Skip to content

la biographie

Born 1960; died 2014.

Dominguez was the son of a successful commercial artist in Fort Worth, Texas. He immersed himself in art from an early age and later took university art courses, but never earned a degree. While in his twenties he moved to New York. At the end of the 1980s, Dominguez abandoned his East Village apartment, tossed his possessions and art materials into a dumpster, and spent the rest of his life as a homeless wanderer.

Dominguez never stopped making art and left a substantial body of distinctive work, all made from scavenged materials. Early pieces include small, black-fabric discs whose uniquely stylized imagery is imprinted with custom-made stencils and bleach applied with hypodermic syringes. Exposure to a receptive audience propelled Dominguez into a more ambitious mode. He started creating larger, rectangular-format paintings that didn’t rely on stenciled imagery, although they retained the stark, white-on-black palette. He also began to expand his thematic focus, centered on his philosophy of radical freedom.

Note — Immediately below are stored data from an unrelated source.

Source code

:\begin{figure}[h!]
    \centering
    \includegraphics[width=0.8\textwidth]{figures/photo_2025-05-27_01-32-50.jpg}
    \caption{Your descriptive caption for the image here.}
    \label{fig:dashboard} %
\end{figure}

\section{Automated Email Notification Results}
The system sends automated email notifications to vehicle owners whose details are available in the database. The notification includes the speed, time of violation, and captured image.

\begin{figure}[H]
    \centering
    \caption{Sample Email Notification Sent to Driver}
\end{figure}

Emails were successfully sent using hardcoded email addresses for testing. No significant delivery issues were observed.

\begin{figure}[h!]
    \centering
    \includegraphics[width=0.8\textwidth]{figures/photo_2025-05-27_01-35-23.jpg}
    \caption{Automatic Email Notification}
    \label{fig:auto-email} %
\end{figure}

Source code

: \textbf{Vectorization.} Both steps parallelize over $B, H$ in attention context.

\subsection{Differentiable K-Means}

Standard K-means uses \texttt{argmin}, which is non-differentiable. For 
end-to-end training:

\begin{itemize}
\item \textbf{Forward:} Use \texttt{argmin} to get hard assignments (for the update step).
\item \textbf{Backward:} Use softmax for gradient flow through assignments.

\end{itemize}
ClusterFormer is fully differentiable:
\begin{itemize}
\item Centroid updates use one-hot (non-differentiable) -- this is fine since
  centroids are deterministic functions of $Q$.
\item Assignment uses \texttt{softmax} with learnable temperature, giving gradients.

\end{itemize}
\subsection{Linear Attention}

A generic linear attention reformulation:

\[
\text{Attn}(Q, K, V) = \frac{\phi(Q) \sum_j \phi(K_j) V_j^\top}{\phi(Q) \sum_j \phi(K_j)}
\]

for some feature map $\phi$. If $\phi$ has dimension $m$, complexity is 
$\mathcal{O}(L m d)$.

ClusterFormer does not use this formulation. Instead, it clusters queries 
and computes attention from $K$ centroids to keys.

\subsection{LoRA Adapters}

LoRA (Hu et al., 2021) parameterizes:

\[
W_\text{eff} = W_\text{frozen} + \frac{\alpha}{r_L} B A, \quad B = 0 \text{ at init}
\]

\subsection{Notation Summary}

Around 2006, Dominguez made a hundred-and-eighty-degree turn to painting in black on white canvas—a change that highlighted his work’s graphic punch. He subsequently switched the combination back and forth—white-on-black, black-on-white—depending on the materials at hand. Second was a new addition to his palette—red, the color of blood and, by association, the heart. Third was the emergence of overtly Christian iconography, imagery, and song lyrics. Crosses and stylized portraits of Jesus repeatedly appear in his late paintings—a development perhaps rooted in his Roman Catholic upbringing, but also reflecting his interest in early Christian mysticism.

In 2013 he returned to Fort Worth to see his beloved Aunt Celia, who was very ill and died before the year was out. He stayed into 2014 to take care of family business, then headed back to New York, stopping about twenty-five miles short of the city. In a thinly populated part of New Jersey, his body was found in a wooded area, where he’d evidently hanged himself from a railroad trestle.  Significantly, it was Holy Saturday, commemorating the interval between Jesus’s Crucifixion and the Resurrection.